According to market researcher Tractica, enterprise VR will be worth over $1 trillion in 2017 in five sectors, one of which is training and simulation. By 2021, the company predicts, VR will hit $9.2 billion worldwide.
It’s surprising you’re not being strapped into a VR headset to train to read this article.
VR is still not as good as real-world training
Without a doubt, VR training can enhance your current training processes. But there’s nothing better than really real realness.
“VR is still a great introductory measure,” Wilkerson says, “but nothing will ever truly replace hands-on training.”
Some of this is a matter of programming. But there are technical challenges yet to overcome as well. Bentovim says, “VR’s biggest current weakness is there is no way to get quality haptic feeling—touch—at this stage of the industry’s development.”
Although one company, Neurodigital, is selling haptic gloves (with others in development), most VR gear is limited to oversized goggles and hand controls that vibrate at key moments to simulate physical contact. This means a VR program for mechanics cannot replicate the amount of force trainees need to turn a nut with a wrench. When police officers in Hartford County, Maryland, are “shot” in a VR scenario, they know they’ve been hit only because they wear an extra piece of equipment that stuns them (and possibly tells them “lol noob”).
In other words, haptic peripherals are the next frontier in this barely colonized landscape.
Kamgar suggests there isn’t enough software to meet the demand. “There are a limited number of off-the-shelf educational activities,” she says, which means both the public and private sector have to fend for themselves when it comes to training applications. The FSI’s workaround is to “adapt a gaming technology to be used in a training environment.”
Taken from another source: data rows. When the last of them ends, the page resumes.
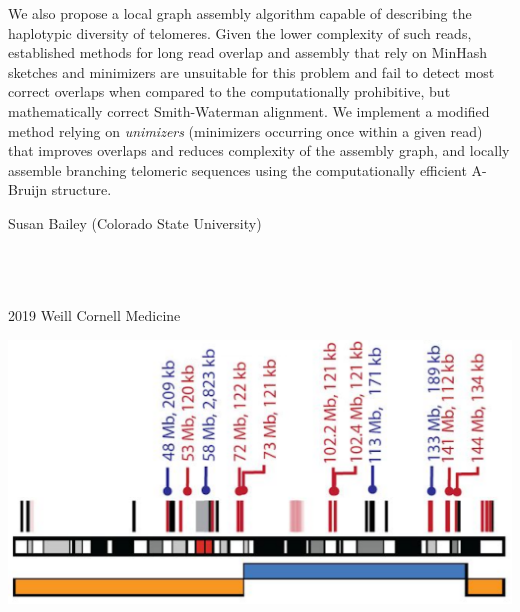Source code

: \documentclass[paperwidth=42in,paperheight=47.75in,portrait]{baposter}
\begin{document}
\begin{poster}
{    We also propose a local graph assembly algorithm capable of describing the haplotypic diversity of telomeres. Given the lower complexity of such
    reads, established methods for long read overlap and assembly that rely on MinHash sketches and minimizers are unsuitable for this problem and fail
    to detect most correct overlaps when compared to the computationally prohibitive, but mathematically correct Smith-Waterman alignment.
    We implement a modified method relying on \textit{unimizers} (minimizers occurring once within a given read) that improves overlaps and reduces
    complexity of the assembly graph, and locally assemble branching telomeric sequences using the computationally efficient A-Bruijn structure.
}


{
    \begingroup
    \raggedright
    \AtNextBibliography{\footnotesize}
    \printbibliography[heading=none]
    \endgroup
}


{\small
    Susan Bailey (Colorado State University)
}


{\scriptsize
    ~\\~\\~\\
    \textcopyright{} 2019 Weill Cornell Medicine
}


{
    \begin{center}
        \includegraphics[width=\linewidth]{t2t.png}
    \end{center}
}



\end{poster}
\end{document}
Because of this, “the majority of projects have to be designed and developed in house, which is time consuming,” Kamgar notes. This means FSI trainers are more likely to reach for a real-world educational tool. On the plus side, this means VR training software, at least when it comes to the U.S. government, has potential for explosive growth.
In addition, Israel says, “There’s going to be job displacement in some areas and job increases in others.” But it’s unclear if the job gains will outpace the job losses.
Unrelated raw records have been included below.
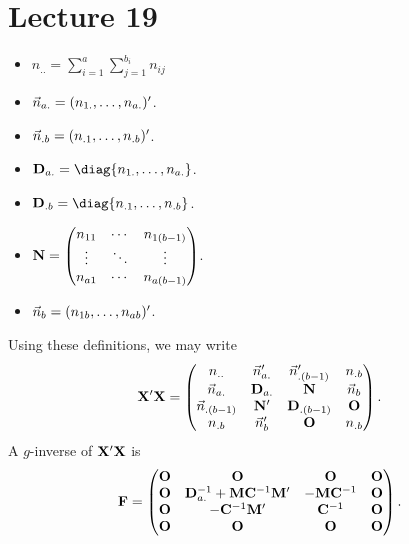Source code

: \section{Lecture 19}
\begin{itemize}
    \item $ n_{..}=\sum_{i=1}^{a}\sum_{j=1}^{b_i} n_{ij} $
    \item $ \vec{n}_{a.}=(n_{1.},\ldots,n_{a.})' $.
    \item $ \vec{n}_{.b}=(n_{.1},\ldots,n_{.b})' $.
    \item $ \Matrix{D}_{a.}=\diag{n_{1.},\ldots,n_{a.}} $.
    \item $ \Matrix{D}_{.b}=\diag{n_{.1},\ldots,n_{.b}} $.
    \item $ \mathbf{N}=\begin{pmatrix}
                  n_{11} & \cdots & n_{1(b-1)} \\
                  \vdots & \ddots & \vdots     \\
                  n_{a1} & \cdots & n_{a(b-1)}
              \end{pmatrix} $.
    \item $ \vec{n}_{b}=(n_{1b},\ldots,n_{ab})' $.
\end{itemize}
Using these definitions, we may write
\[ \mathbf{X}'\mathbf{X}=\begin{pmatrix}
        n_{..}              & \vec{n}_{a.}' & \vec{n}_{.(b-1)}' & n_{.b}       \\
        \vec{n}_{a.}     & \mathbf{D}_{a.}  & \mathbf{N}           & \vec{n}_b \\
        \vec{n}_{.(b-1)} & \mathbf{N}'      & \mathbf{D}_{.(b-1)}  & \mathbf{O}   \\
        n_{.b}              & \vec{n}_{b}'  & \mathbf{O}           & n_{.b}
    \end{pmatrix}. \]
A $ g $-inverse of $ \mathbf{X}'\mathbf{X} $ is
\[ \mathbf{F}=\begin{pmatrix}
        \mathbf{O} & \mathbf{O}                                                & \mathbf{O}                 & \mathbf{O} \\
        \mathbf{O} & \mathbf{D}_{a.}^{-1}+\mathbf{M}\mathbf{C}^{-1}\mathbf{M}' & -\mathbf{M}\mathbf{C}^{-1} & \mathbf{O} \\
        \mathbf{O} & -\mathbf{C}^{-1}\mathbf{M}'                               & \mathbf{C}^{-1}            & \mathbf{O} \\
        \mathbf{O} & \mathbf{O}                                                & \mathbf{O}                 & \mathbf{O} \\
    \end{pmatrix}. \]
But importantly, Israel points out, “The biggest danger we face is messing with the human brain. The downside is there’s a blurring between truth and fiction, the long-term effects of this we don’t yet know. We’ll know more in 20 years.”
And if we aren’t welcoming our virtual overlords by then, we’ll know VR training works without consequences.
Plug in, turn on, drop in
Let’s say you had a choice: You could see a yawn-inducing training film and perform a few exercises. Or you can strap into a VR headset and explore the scenario you’ll be experiencing on terra firma.
The first situation requires your trainer to learn CPR for when you flatline with ennui. The second one teaches you a difficult or dangerous task inexpensively and free from consequence. We know which method we would recommend.
Yes, VR training isn’t perfect (yet). But it’s the next best thing to reality. In other words, if hands-on training were a bicycle, VR training is its training wheels.
We expect VR training for bicycle riding any day now.